In 1972 I was born in to sailing small keelboats with my family around the Solent where I grew up, but it wasn’t until a windsurfer came in to my life aged 10 that my passion for a new type of sailing was literally set free.  As a skinny young lad, the sensation of standing on the water and moving along on my own instantly grabbed me and from that point on I thought about nothing else but emulating everything I was seeing in the early windsurfing magazines.

How did you get into competition?
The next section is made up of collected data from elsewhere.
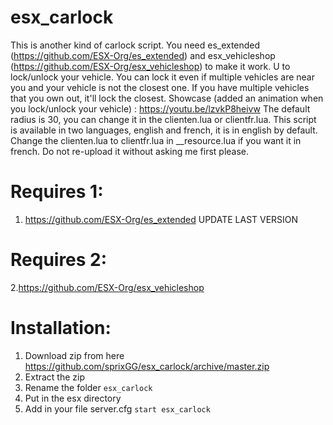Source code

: # esx_carlock

This is another kind of carlock script. You need es_extended (https://github.com/ESX-Org/es_extended) and esx_vehicleshop (https://github.com/ESX-Org/esx_vehicleshop) to make it work. U to lock/unlock your vehicle. You can lock it even if multiple vehicles are near you and your vehicle is not the closest one. If you have multiple vehicles that you own out, it'll lock the closest. Showcase (added an animation when you lock/unlock your vehicle) : https://youtu.be/lzvkP8heivw The default radius is 30, you can change it in the clienten.lua or clientfr.lua. This script is available in two languages, english and french, it is in english by default. Change the clienten.lua to clientfr.lua in __resource.lua if you want it in french. Do not re-upload it without asking me first please.


# Requires 1:
1. https://github.com/ESX-Org/es_extended  UPDATE LAST VERSION
# Requires 2:
2.https://github.com/ESX-Org/esx_vehicleshop

# Installation:
1. Download zip from here https://github.com/sprixGG/esx_carlock/archive/master.zip
2. Extract the zip 
3. Rename the folder `esx_carlock`
4. Put in the esx directory
5. Add in your file server.cfg `start esx_carlock`


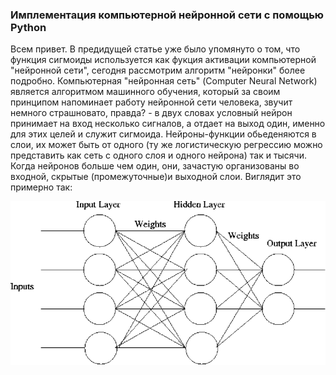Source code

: ### Имплементация компьютерной нейронной сети с помощью Python

Всем привет. В предидущей статье уже было упомянуто о том, что функция сигмоиды используется как фукция активации компьютерной "нейронной сети", сегодня рассмотрим алгоритм "нейронки" более подробно. Компьютерная "нейронная сеть" (Computer Neural Network) является алгоритмом машинного обучения, который за своим принципом напоминает работу нейронной сети человека, звучит немного страшновато, правда? - в двух словах условный нейрон принимает на вход несколько сигналов, а отдает на выход один, именно для этих целей и служит сигмоида. Нейроны-функции обьеденяются в слои, их может быть от одного (ту же логистическую регрессию можно представить как сеть с одного слоя и одного нейрона) так и тысячи. Когда нейронов больше чем один, они, зачастую организованы во входной, скрытые (промежуточные)и выходной слои.
Виглядит это примерно так:

![CNN](/assets/Multilayer-Neural-Network.png)

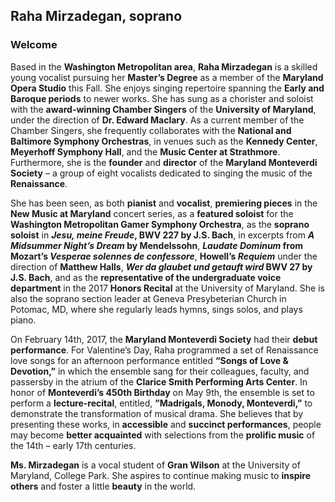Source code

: ## Raha Mirzadegan, soprano

### Welcome

Based in the **Washington Metropolitan area**, **Raha Mirzadegan** is a skilled young vocalist pursuing her **Master’s Degree** as a member of the **Maryland Opera Studio** this Fall. She enjoys singing repertoire spanning the **Early and Baroque periods** to newer works. She has sung as a chorister and soloist with the **award-winning Chamber Singers** of the **University of Maryland**, under the direction of **Dr. Edward Maclary**. As a current member of the Chamber Singers, she frequently collaborates with the **National and Baltimore Symphony Orchestras**, in venues such as the **Kennedy Center**, **Meyerhoff Symphony Hall**, and the **Music Center at Strathmore**. Furthermore, she is the **founder** and **director** of the **Maryland Monteverdi Society** – a group of eight vocalists dedicated to singing the music of the **Renaissance**.

She has been seen, as both **pianist** and **vocalist**, **premiering pieces** in the **New Music at Maryland** concert series, as a **featured soloist** for the **Washington Metropolitan Gamer Symphony Orchestra**, as the **soprano soloist** in **_Jesu, meine Freude_, BWV 227 by J.S. Bach**, in excerpts from **_A Midsummer Night’s Dream_ by Mendelssohn**, **_Laudate Dominum_ from Mozart’s _Vesperae solennes de confessore_**, **Howell’s _Requiem_** under the direction of **Matthew Halls**,  **_Wer da glaubet und getauft wird_ BWV 27 by J.S. Bach**, and as the **representative of the undergraduate voice department** in the 2017 **Honors Recital** at the University of Maryland. She is also the soprano section leader at Geneva Presybeterian Church in Potomac, MD, where she regularly leads hymns, sings solos, and plays piano.

On February 14th, 2017, the **Maryland Monteverdi Society** had their **debut performance**. For Valentine’s Day, Raha programmed a set of Renaissance love songs for an afternoon performance entitled **“Songs of Love & Devotion,”** in which the ensemble sang for their colleagues, faculty, and passersby in the atrium of the **Clarice Smith Performing Arts Center**. In honor of **Monteverdi’s 450th Birthday** on May 9th, the ensemble is set to perform a **lecture-recital**, entitled, **”Madrigals, Monody, Monteverdi,”** to demonstrate the transformation of musical drama. She believes that by presenting these works, in **accessible** and **succinct performances**, people may become **better acquainted** with selections from the **prolific music** of the 14th – early 17th centuries.

**Ms. Mirzadegan** is a vocal student of **Gran Wilson** at the University of Maryland, College Park. She aspires to continue making music to **inspire others** and foster a little **beauty** in the world.

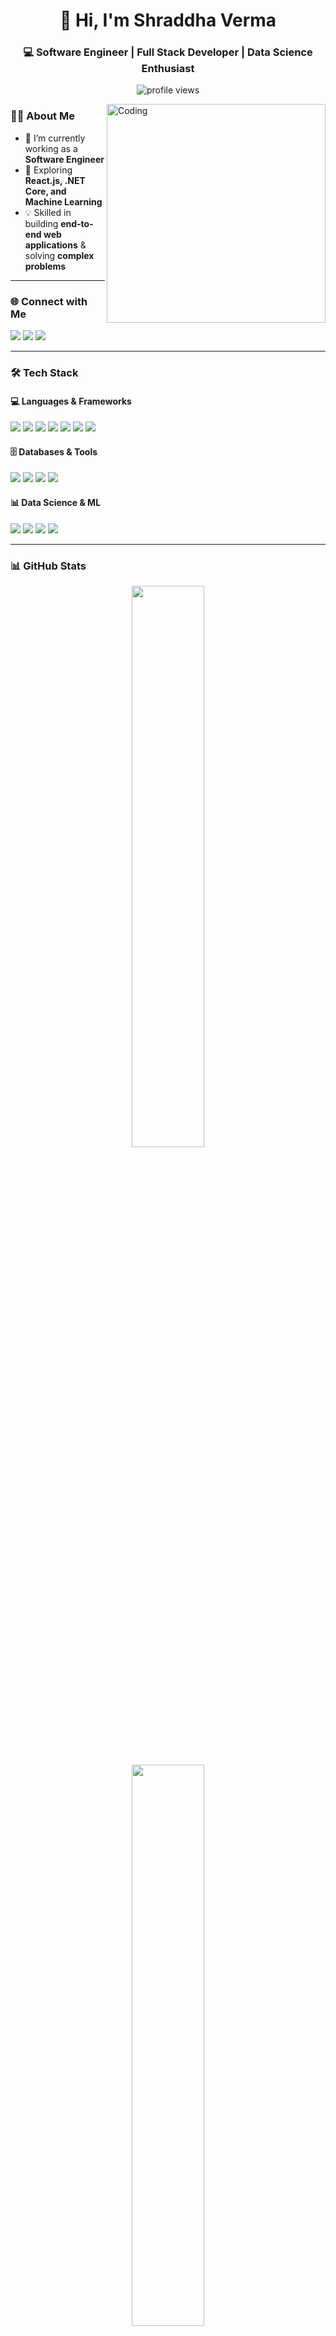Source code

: <h1 align="center">👋 Hi, I'm Shraddha Verma</h1>
<h3 align="center">💻 Software Engineer | Full Stack Developer | Data Science Enthusiast</h3>

<p align="center">
  <img src="https://komarev.com/ghpvc/?username=ishraddhaverma&label=Profile%20views&color=blueviolet&style=for-the-badge" alt="profile views" />
</p>

<img align="right" alt="Coding" width="350" src="https://cdn.dribbble.com/users/2646423/screenshots/5507196/computer.gif">

### 👩‍💻 About Me  
- 🔭 I’m currently working as a **Software Engineer**  
- 🌱 Exploring **React.js, .NET Core, and Machine Learning**  
- 💡 Skilled in building **end-to-end web applications** & solving **complex problems**  

---

### 🌐 Connect with Me  
<p align="left">
<a href="https://linkedin.com/in/ishraddhaverma" target="_blank"><img src="https://img.shields.io/badge/LinkedIn-0077B5?style=for-the-badge&logo=linkedin&logoColor=white"/></a>
<a href="https://instagram.com/" target="_blank"><img src="https://img.shields.io/badge/Instagram-E4405F?style=for-the-badge&logo=instagram&logoColor=white"/></a>
<a href="https://www.hackerrank.com/ishraddhaverma" target="_blank"><img src="https://img.shields.io/badge/HackerRank-2EC866?style=for-the-badge&logo=hackerrank&logoColor=white"/></a>

</p>

---

### 🛠 Tech Stack  

#### 💻 Languages & Frameworks  
<p>
<img src="https://img.shields.io/badge/C%23-239120?style=for-the-badge&logo=c-sharp&logoColor=white" />
<img src="https://img.shields.io/badge/.NET-512BD4?style=for-the-badge&logo=dotnet&logoColor=white" />
<img src="https://img.shields.io/badge/JavaScript-F7DF1E?style=for-the-badge&logo=javascript&logoColor=black" />
<img src="https://img.shields.io/badge/React-20232A?style=for-the-badge&logo=react&logoColor=61DAFB" />
<img src="https://img.shields.io/badge/jQuery-0769AD?style=for-the-badge&logo=jquery&logoColor=white" />
<img src="https://img.shields.io/badge/HTML5-E34F26?style=for-the-badge&logo=html5&logoColor=white" />
<img src="https://img.shields.io/badge/CSS3-1572B6?style=for-the-badge&logo=css3&logoColor=white" />
</p>

#### 🗄️ Databases & Tools  
<p>
<img src="https://img.shields.io/badge/SQL-025E8C?style=for-the-badge&logo=sqlite&logoColor=white" />
<img src="https://img.shields.io/badge/LINQ-512BD4?style=for-the-badge&logo=dotnet&logoColor=white" />
<img src="https://img.shields.io/badge/Git-F05032?style=for-the-badge&logo=git&logoColor=white" />
<img src="https://img.shields.io/badge/GitHub-181717?style=for-the-badge&logo=github&logoColor=white" />
</p>

#### 📊 Data Science & ML  
<p>
<img src="https://img.shields.io/badge/Python-3776AB?style=for-the-badge&logo=python&logoColor=white" />
<img src="https://img.shields.io/badge/Scikit--Learn-F7931E?style=for-the-badge&logo=scikitlearn&logoColor=white" />
<img src="https://img.shields.io/badge/NumPy-013243?style=for-the-badge&logo=numpy&logoColor=white" />
<img src="https://img.shields.io/badge/Pandas-150458?style=for-the-badge&logo=pandas&logoColor=white" />
</p>

---

### 📊 GitHub Stats  
<p align="center">
  <img width="48%" src="https://github-readme-streak-stats.herokuapp.com/?user=ishraddhaverma&theme=tokyonight" />
</p>

<p align="center">
  <img width="48%" src="https://github-readme-stats.vercel.app/api/top-langs/?username=ishraddhaverma&layout=compact&theme=tokyonight" />
</p>

---

### 📈 Contribution Graph  
<p align="center">
  <img src="https://github-readme-activity-graph.vercel.app/graph?username=ishraddhaverma&theme=react-dark&hide_border=true" />
</p>

---
### 🏆 GitHub Achievements  
<p align="center">
  <img src="https://github-profile-trophy.vercel.app/?username=ishraddhaverma&theme=dracula&row=1&column=6" />
</p>

---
What disciplines did you compete in and what titles did you win?

For the next 4 years, I spent pretty much all my free time, rain or shine, wind or no wind, teaching myself to sail up and down, tacking and gybing, first on a longboard and then on a short board, before signing on to an RYA youth race training week at Bewl reservoir.  Armed with my F2 Strato and first camber induced sail, my passion all of a sudden encompassed a new element – the thrill of beating people!  I continued to race at Bewl over the winter, sometimes having to wait for the ice to be broken up before launching, and club racing at Worthing the following year.  I entered my first BFA (the fore runner of the UKWA) national course and slalom racing event at Worthing in 1987 aged 15.  This was the first time I had come face to face with my magazine superstar pro’s, such as Peter Hart, Dave Hackford, Mark Woods, Dave Perks, Duncan Coombs, Dee Caldwell, Steve Keightley, and many more.  I believe the entry list had over 200 sailors on it, whilst every brand had its own team area and the beach was packed with spectators.  I know it’s easy to look back with rose tinted glasses, but windsurfing really was exploding around this time, and as if blessed from on high, every event seemed to be sunny and windy!  I was racing in the Youth fleet with the amateurs, but it was a certain 17 year old youth called Nicholas Baker that really seemed to know what he was doing!

I spent the next two seasons honing my skills, until the newly promoted Pro Nik Baker left me to clean up in the Youth Fleet and win the Overall National Youth trophy in 1989, beating such future champions as Mike Birt, Adrian Bacon, Ant Baker and Jamie Hawkins.  I followed that up the next year by winning the Under 19 World Championships along with my first overall BFA pro fleet win at West Wittering, putting all my 1987 superstar pro’s behind me!

I continued to compete at National and International course and slalom racing events until the end of the 1999 season, becoming Inland National Champion, Raceboard National Champion, IMCO National Champion, two time North Sea European Cup Champion and IMCO European Course Racing Champion along the way.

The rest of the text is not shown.